Many within and without Republican ranks are questioning whether DeSantis is that sort of candidate. The Florida governor has fallen away in polling, experiencing problems including a pause by a major donor who said he was turned off by hard-right policies including school book bans and a six-week abortion ban.

Thomas Peterffy, an online trader, did not say he would not support DeSantis at all. But he also gave $1m to the Virginia governor, Glenn Youngkin, who has not declared a run.

On Sunday, Rolling Stone quoted a source formerly allied to DeSantis but now “in the Trump orbit” as saying: “If Ron thinks the last couple months have been bumpy, he’s in for a painful ride.”

As Florida Republicans in Congress have endorsed Trump, so DeSantis has come under fire for an alleged lack of personal warmth. Rolling Stone described an evolving attempt by Trump to trash his rival personally as well as politically.

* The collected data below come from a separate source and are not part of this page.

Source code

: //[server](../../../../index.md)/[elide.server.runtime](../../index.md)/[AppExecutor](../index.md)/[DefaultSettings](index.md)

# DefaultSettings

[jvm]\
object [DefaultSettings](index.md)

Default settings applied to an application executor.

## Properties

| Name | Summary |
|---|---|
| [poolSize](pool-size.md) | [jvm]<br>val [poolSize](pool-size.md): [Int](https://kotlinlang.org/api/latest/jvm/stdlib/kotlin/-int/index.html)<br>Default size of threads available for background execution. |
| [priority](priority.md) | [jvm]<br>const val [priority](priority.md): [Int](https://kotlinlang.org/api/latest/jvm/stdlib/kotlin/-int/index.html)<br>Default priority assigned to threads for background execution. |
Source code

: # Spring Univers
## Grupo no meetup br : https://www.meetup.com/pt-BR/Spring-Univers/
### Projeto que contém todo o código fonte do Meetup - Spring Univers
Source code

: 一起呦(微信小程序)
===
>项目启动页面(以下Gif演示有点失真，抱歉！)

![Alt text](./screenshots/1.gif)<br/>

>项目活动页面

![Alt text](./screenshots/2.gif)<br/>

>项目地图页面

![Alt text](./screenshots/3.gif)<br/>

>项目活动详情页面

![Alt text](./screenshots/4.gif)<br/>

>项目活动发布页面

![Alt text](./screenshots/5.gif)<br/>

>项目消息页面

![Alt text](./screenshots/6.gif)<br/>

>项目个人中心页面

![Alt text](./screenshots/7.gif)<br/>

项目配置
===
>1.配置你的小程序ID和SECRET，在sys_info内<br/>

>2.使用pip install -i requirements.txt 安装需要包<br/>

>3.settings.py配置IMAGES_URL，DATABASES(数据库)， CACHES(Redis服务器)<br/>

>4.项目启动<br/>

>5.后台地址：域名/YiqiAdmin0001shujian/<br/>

The unnamed source said: “The nature of the conversations among the people who used to work for Ron is just so frequently, ‘OK, how can we destroy this guy?’ It is not at all at a level that is normal for people who hold the usual grudges against horrible bosses. It’s a pure hatred that is much, much purer than that.

“People who were traveling with Ron every day, who worked with him very closely over the years, to this day joke about how it was always an open question whether or not Ron knew their names … And that’s just the start of it.”

Unlike DeSantis, Sununu barely registers in polling. On NBC, he was asked for his timetable for deciding on whether to run.

“Probably by lunch,” he joked.

“I think everybody will have to make a decision by 4 July … There’s a lot of opportunity here … a lot of folks want to get on that stage. I think the threshold for the debate are going to be very low to start in terms of polling numbers and donors, so I think we’re going to have a very crowded stage early on.”

That stage may yet include Trump’s former vice-president, Mike Pence. In Iowa on Saturday, at a Faith & Freedom Coalition event which Trump addressed by video, the former Indiana governor flirted with confirming a run.

“I think if we have an announcement to make, it’ll be well before late June,” Pence told CBS’s Face the Nation, adding: “Anyone that would be serious about seeking the Republican nomination would need to be in this contest by June.

“If we have an announcement to make it will be well before then.”